Collected data
────────────────────

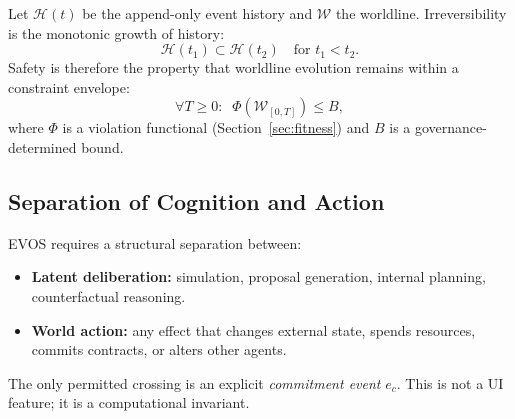 \documentclass[11pt]{article}
\begin{document}
Let $\mathcal{H}(t)$ be the append-only event history and $\mathcal{W}$ the worldline.
Irreversibility is the monotonic growth of history:
\[
\mathcal{H}(t_1) \subset \mathcal{H}(t_2)\quad\text{for } t_1 < t_2.
\]
Safety is therefore the property that worldline evolution remains within a constraint envelope:
\[
\forall T\ge 0:\;\;\Phi(\mathcal{W}_{[0,T]}) \le B,
\]
where $\Phi$ is a violation functional (Section~\ref{sec:fitness}) and $B$ is a governance-determined bound.

\subsection{Separation of Cognition and Action}
\label{sec:sep-cognition-action}

EVOS requires a structural separation between:
\begin{itemize}
  \item \textbf{Latent deliberation:} simulation, proposal generation, internal planning, counterfactual reasoning.
  \item \textbf{World action:} any effect that changes external state, spends resources, commits contracts, or alters other agents.
\end{itemize}

The only permitted crossing is an explicit \emph{commitment event} $e_c$.
This is not a UI feature; it is a computational invariant.
\end{document}
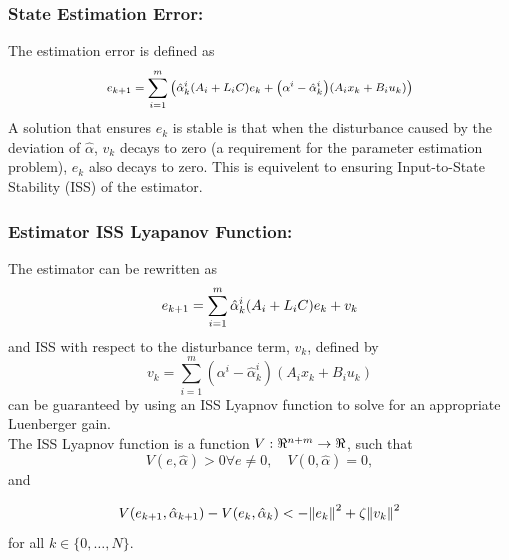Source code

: \documentclass[]{ieeetran}
\begin{document}
\subsubsection{State Estimation Error:}
The estimation error is defined as
\begin{equation} \label{eq:DE_state_error}
	\medmath{e_{k+1} = \sum_{i=1}^m \qty(\hat{\alpha}_k^i\qty(A_i + L_i C)e_k + \qty(\alpha^i - \hat{\alpha}_k^i)\qty(A_i x_k + B_i u_k))}
\end{equation}
A solution that ensures $e_k$ is stable is that when the disturbance caused by the deviation of $\hat{\alpha}$, $v_k$ decays to zero (a requirement for the parameter estimation problem), $e_k$ also decays to zero. This is equivelent to ensuring Input-to-State Stability (ISS) of the estimator.\\

\subsubsection{Estimator ISS Lyapanov Function:}
The estimator can be rewritten as
\begin{equation}\label{eq:DE_state_error_simple}
	e_{k+1} = \sum_{i=1}^m \hat{\alpha}_k^i \qty(A_i + L_i C) e_k + v_k
\end{equation}
and ISS with respect to the disturbance term, $v_k$, defined by
\begin{equation}
	v_k = \sum_{i=1}^m (\alpha^i - \hat{\alpha}_k^i) (A_i x_k + B_i u_k)
\end{equation}
can be guaranteed by using an ISS Lyapnov function to solve for an appropriate Luenberger gain.\\
The ISS Lyapnov function is a function $V : \real^{n+m} \to \real$, such that $$V(e,\hat{\alpha})>0 \forall e\neq 0, \quad V(0,\hat{\alpha}) = 0,$$ and

\begin{equation}
	V(e_{k+1}, \hat{\alpha}_{k+1}) - V(e_k, \hat{\alpha}_k) < -\norm{e_k}^2 + \zeta \norm{v_k}^2
\end{equation}
for all $k \in \{0, \dots,N\}$.

\end{document}
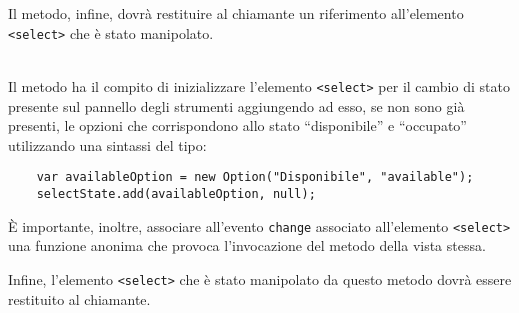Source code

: \begin{description}
  Il metodo, infine, dovrà restituire al chiamante un riferimento all'elemento \verb'<select>' che è stato manipolato.
  
  \item{}\\
  Il metodo ha il compito di inizializzare l'elemento \verb'<select>' per il cambio di stato presente sul pannello degli strumenti aggiungendo ad esso, se non sono già presenti, le opzioni che corrispondono allo stato ``disponibile'' e ``occupato'' utilizzando una sintassi del tipo:
  \begin{verbatim}
    var availableOption = new Option("Disponibile", "available");
    selectState.add(availableOption, null);
  \end{verbatim}
  
  È importante, inoltre, associare all'evento \verb'change' associato all'elemento \verb'<select>' una funzione anonima che provoca l'invocazione del metodo  della vista stessa.
  
  Infine, l'elemento \verb'<select>' che è stato manipolato da questo metodo dovrà essere restituito al chiamante.

\end{description}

────────────────────

PROBLEM STATEMENT
Your response must restate every record above exactly, with each picture omitted.

REPLY
 \documentclass[11pt]{article}
\begin{document}
Let $\mathcal{H}(t)$ be the append-only event history and $\mathcal{W}$ the worldline.
Irreversibility is the monotonic growth of history:
\[
\mathcal{H}(t_1) \subset \mathcal{H}(t_2)\quad\text{for } t_1 < t_2.
\]
Safety is therefore the property that worldline evolution remains within a constraint envelope:
\[
\forall T\ge 0:\;\;\Phi(\mathcal{W}_{[0,T]}) \le B,
\]
where $\Phi$ is a violation functional (Section~\ref{sec:fitness}) and $B$ is a governance-determined bound.

\subsection{Separation of Cognition and Action}
\label{sec:sep-cognition-action}

EVOS requires a structural separation between:
\begin{itemize}
  \item \textbf{Latent deliberation:} simulation, proposal generation, internal planning, counterfactual reasoning.
  \item \textbf{World action:} any effect that changes external state, spends resources, commits contracts, or alters other agents.
\end{itemize}

The only permitted crossing is an explicit \emph{commitment event} $e_c$.
This is not a UI feature; it is a computational invariant.
\end{document}
Source code

: \documentclass[]{ieeetran}
\begin{document}
\subsubsection{State Estimation Error:}
The estimation error is defined as
\begin{equation} \label{eq:DE_state_error}
	\medmath{e_{k+1} = \sum_{i=1}^m \qty(\hat{\alpha}_k^i\qty(A_i + L_i C)e_k + \qty(\alpha^i - \hat{\alpha}_k^i)\qty(A_i x_k + B_i u_k))}
\end{equation}
A solution that ensures $e_k$ is stable is that when the disturbance caused by the deviation of $\hat{\alpha}$, $v_k$ decays to zero (a requirement for the parameter estimation problem), $e_k$ also decays to zero. This is equivelent to ensuring Input-to-State Stability (ISS) of the estimator.\\

\subsubsection{Estimator ISS Lyapanov Function:}
The estimator can be rewritten as
\begin{equation}\label{eq:DE_state_error_simple}
	e_{k+1} = \sum_{i=1}^m \hat{\alpha}_k^i \qty(A_i + L_i C) e_k + v_k
\end{equation}
and ISS with respect to the disturbance term, $v_k$, defined by
\begin{equation}
	v_k = \sum_{i=1}^m (\alpha^i - \hat{\alpha}_k^i) (A_i x_k + B_i u_k)
\end{equation}
can be guaranteed by using an ISS Lyapnov function to solve for an appropriate Luenberger gain.\\
The ISS Lyapnov function is a function $V : \real^{n+m} \to \real$, such that $$V(e,\hat{\alpha})>0 \forall e\neq 0, \quad V(0,\hat{\alpha}) = 0,$$ and

\begin{equation}
	V(e_{k+1}, \hat{\alpha}_{k+1}) - V(e_k, \hat{\alpha}_k) < -\norm{e_k}^2 + \zeta \norm{v_k}^2
\end{equation}
for all $k \in \{0, \dots,N\}$.

\end{document}
Source code

: \begin{description}
  Il metodo, infine, dovrà restituire al chiamante un riferimento all'elemento \verb'<select>' che è stato manipolato.
  
  \item{}\\
  Il metodo ha il compito di inizializzare l'elemento \verb'<select>' per il cambio di stato presente sul pannello degli strumenti aggiungendo ad esso, se non sono già presenti, le opzioni che corrispondono allo stato ``disponibile'' e ``occupato'' utilizzando una sintassi del tipo:
  \begin{verbatim}
    var availableOption = new Option("Disponibile", "available");
    selectState.add(availableOption, null);
  \end{verbatim}
  
  È importante, inoltre, associare all'evento \verb'change' associato all'elemento \verb'<select>' una funzione anonima che provoca l'invocazione del metodo  della vista stessa.
  
  Infine, l'elemento \verb'<select>' che è stato manipolato da questo metodo dovrà essere restituito al chiamante.

\end{description}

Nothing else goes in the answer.